Could you copy every record exactly, leaving the pictures behind?

----- Dataset records

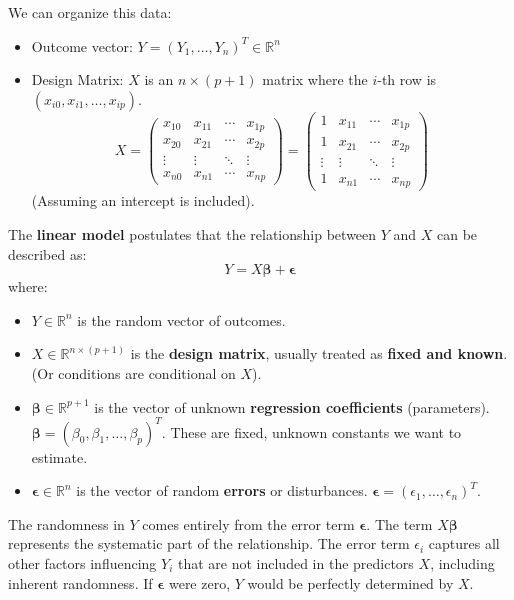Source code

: \documentclass[11pt]{article}
\theoremstyle{definition}
\newcommand{\R}{\mathbb{R}} %
\newcommand{\T}{^T} %
\newcommand{\bbeta}{\bm{\beta}} %
\newcommand{\bepsilon}{\bm{\epsilon}} %
\begin{document}
We can organize this data:
\begin{itemize}
    \item Outcome vector: $Y = (Y_1, \ldots, Y_n)\T \in \R^n$
    \item Design Matrix: $X$ is an $n \times (p+1)$ matrix where the $i$-th row is $(x_{i0}, x_{i1}, \ldots, x_{ip})$.
    \[
    X = \begin{pmatrix}
    x_{10} & x_{11} & \cdots & x_{1p} \\
    x_{20} & x_{21} & \cdots & x_{2p} \\
    \vdots & \vdots & \ddots & \vdots \\
    x_{n0} & x_{n1} & \cdots & x_{np}
    \end{pmatrix} = \begin{pmatrix}
    1 & x_{11} & \cdots & x_{1p} \\
    1 & x_{21} & \cdots & x_{2p} \\
    \vdots & \vdots & \ddots & \vdots \\
    1 & x_{n1} & \cdots & x_{np}
    \end{pmatrix}
    \]
    (Assuming an intercept is included).
\end{itemize}
The \textbf{linear model} postulates that the relationship between $Y$ and $X$ can be described as:
\[
Y = X\bbeta + \bepsilon
\]
where:
\begin{itemize}
    \item $Y \in \R^n$ is the random vector of outcomes.
    \item $X \in \R^{n \times (p+1)}$ is the \textbf{design matrix}, usually treated as \textbf{fixed and known}. (Or conditions are conditional on $X$).
    \item $\bbeta \in \R^{p+1}$ is the vector of unknown \textbf{regression coefficients} (parameters). $\bbeta = (\beta_0, \beta_1, \ldots, \beta_p)\T$. These are fixed, unknown constants we want to estimate.
    \item $\bepsilon \in \R^n$ is the vector of random \textbf{errors} or disturbances. $\bepsilon = (\epsilon_1, \ldots, \epsilon_n)\T$.
\end{itemize}
The randomness in $Y$ comes entirely from the error term $\bepsilon$. The term $X\bbeta$ represents the systematic part of the relationship. The error term $\epsilon_i$ captures all other factors influencing $Y_i$ that are not included in the predictors $X$, including inherent randomness. If $\bepsilon$ were zero, $Y$ would be perfectly determined by $X$.
\end{document}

----------

### [Result]
Source code

: \documentclass[11pt]{article}
\theoremstyle{definition}
\newcommand{\R}{\mathbb{R}} %
\newcommand{\T}{^T} %
\newcommand{\bbeta}{\bm{\beta}} %
\newcommand{\bepsilon}{\bm{\epsilon}} %
\begin{document}
We can organize this data:
\begin{itemize}
    \item Outcome vector: $Y = (Y_1, \ldots, Y_n)\T \in \R^n$
    \item Design Matrix: $X$ is an $n \times (p+1)$ matrix where the $i$-th row is $(x_{i0}, x_{i1}, \ldots, x_{ip})$.
    \[
    X = \begin{pmatrix}
    x_{10} & x_{11} & \cdots & x_{1p} \\
    x_{20} & x_{21} & \cdots & x_{2p} \\
    \vdots & \vdots & \ddots & \vdots \\
    x_{n0} & x_{n1} & \cdots & x_{np}
    \end{pmatrix} = \begin{pmatrix}
    1 & x_{11} & \cdots & x_{1p} \\
    1 & x_{21} & \cdots & x_{2p} \\
    \vdots & \vdots & \ddots & \vdots \\
    1 & x_{n1} & \cdots & x_{np}
    \end{pmatrix}
    \]
    (Assuming an intercept is included).
\end{itemize}
The \textbf{linear model} postulates that the relationship between $Y$ and $X$ can be described as:
\[
Y = X\bbeta + \bepsilon
\]
where:
\begin{itemize}
    \item $Y \in \R^n$ is the random vector of outcomes.
    \item $X \in \R^{n \times (p+1)}$ is the \textbf{design matrix}, usually treated as \textbf{fixed and known}. (Or conditions are conditional on $X$).
    \item $\bbeta \in \R^{p+1}$ is the vector of unknown \textbf{regression coefficients} (parameters). $\bbeta = (\beta_0, \beta_1, \ldots, \beta_p)\T$. These are fixed, unknown constants we want to estimate.
    \item $\bepsilon \in \R^n$ is the vector of random \textbf{errors} or disturbances. $\bepsilon = (\epsilon_1, \ldots, \epsilon_n)\T$.
\end{itemize}
The randomness in $Y$ comes entirely from the error term $\bepsilon$. The term $X\bbeta$ represents the systematic part of the relationship. The error term $\epsilon_i$ captures all other factors influencing $Y_i$ that are not included in the predictors $X$, including inherent randomness. If $\bepsilon$ were zero, $Y$ would be perfectly determined by $X$.
\end{document}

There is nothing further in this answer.